O novo filme de Stephen Frears, projecto em que o cineasta embarcou já o barco estava em andamento (confessou-o quando Filomena foi exibido no Festival de Veneza), é baseado na história verídica de uma mulher irlandesa a quem a Igreja Católica, nos anos 1950, tirou o filho ilegítimo para o vender para adopção; cinco décadas depois, com a ajuda de um jornalista, Philomena Lee, é esse o seu nome, continua a procurá-lo.
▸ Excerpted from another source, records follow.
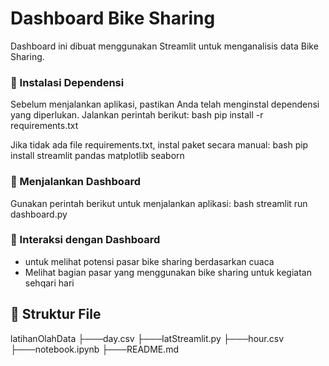 # Dashboard Bike Sharing

Dashboard ini dibuat menggunakan Streamlit untuk menganalisis data Bike Sharing.

### ⿡ Instalasi Dependensi
Sebelum menjalankan aplikasi, pastikan Anda telah menginstal dependensi yang diperlukan. Jalankan perintah berikut:
bash
pip install -r requirements.txt

Jika tidak ada file requirements.txt, instal paket secara manual:
bash
pip install streamlit pandas matplotlib seaborn
### ⿢ Menjalankan Dashboard
Gunakan perintah berikut untuk menjalankan aplikasi:
bash
streamlit run dashboard.py


### ⿣ Interaksi dengan Dashboard
- untuk melihat potensi pasar bike sharing berdasarkan cuaca
- Melihat bagian pasar yang menggunakan bike sharing untuk kegiatan sehqari hari

## 📂 Struktur File

latihanOlahData
├───day.csv
├───latStreamlit.py
├───hour.csv
├───notebook.ipynb
├───README.md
Eis Judi Dench e eis Steve Coogan. Que o filme seja baseado em “história verídica” - aquela informação que não raras vezes aparece como caução nos genéricos iniciais dos filmes, forma de, com luva branca, fazer do espectador refém - é aqui tornado indiferente por uma dinâmica que tem algo de implacável. Quer dizer: à “história real”, a máquina de argumento de Frears & Ca. - eis Steve Coogan e eis Jeff Pope, trabalhando a partir do livro The Lost Child of Philomena Lee que o jornalista Martin Sixsmith escreveu - impõe um calculismo eficaz, coisa razoavelmente feroz. Filomena e Martin são então menos figuras “da realidade” do que construções do género buddy movie - por isso até é estranho ver a verdadeira Philomena Lee andar em promoção com o filme, porque é como se não coubesse lá, como se o seu nome e a sua identidade já não lhe pertencessem e ela fosse uma estranha. Filomena é um filme sobre este “casal” improvável: um jornalista cínico, que não acredita em “histórias de interesse humano” (Coogan), e uma mulher (Dench) que se mantém fiel à sua crença - e a sua crença é acreditar. O argumento trabalha com precisão de relojoaria esse confronto, esse equilíbrio, o timing da comédia, a espessura drama, doseando-os de forma científica. É isso que comanda a duração de cada plano, e isso sobrepõe-se à história. Tal como não sobra espaço para as personagens existirem: só os actores cabem no filme, eles e a consciência do jogo - estão menos a representar personagens e uma história em concreto do que a servirem uma mecânica, um género.
Chapeau! para a eficácia! Mas há algo aqui da ordem da ausência, um princípio de impessoalidade. Talvez Frears, à partida mais perto do cinismo do jornalista que despreza as “histórias de interesse humano”, precisasse dessa protecção para se abeirar do material. Mas assim desvia para o espectador o dilema da crença.